======== THE INPUT

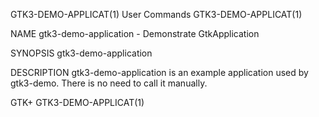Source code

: GTK3-DEMO-APPLICAT(1)                                                                           User Commands                                                                           GTK3-DEMO-APPLICAT(1)



NAME
       gtk3-demo-application - Demonstrate GtkApplication

SYNOPSIS
       gtk3-demo-application

DESCRIPTION
       gtk3-demo-application is an example application used by gtk3-demo. There is no need to call it manually.



GTK+                                                                                                                                                                                    GTK3-DEMO-APPLICAT(1)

================

* **ACTIVITY**:
Should a record include a picture, drop the picture and write out the remainder exactly.

* **ANSWER BOX**:
Source code

: GTK3-DEMO-APPLICAT(1)                                                                           User Commands                                                                           GTK3-DEMO-APPLICAT(1)



NAME
       gtk3-demo-application - Demonstrate GtkApplication

SYNOPSIS
       gtk3-demo-application

DESCRIPTION
       gtk3-demo-application is an example application used by gtk3-demo. There is no need to call it manually.



GTK+                                                                                                                                                                                    GTK3-DEMO-APPLICAT(1)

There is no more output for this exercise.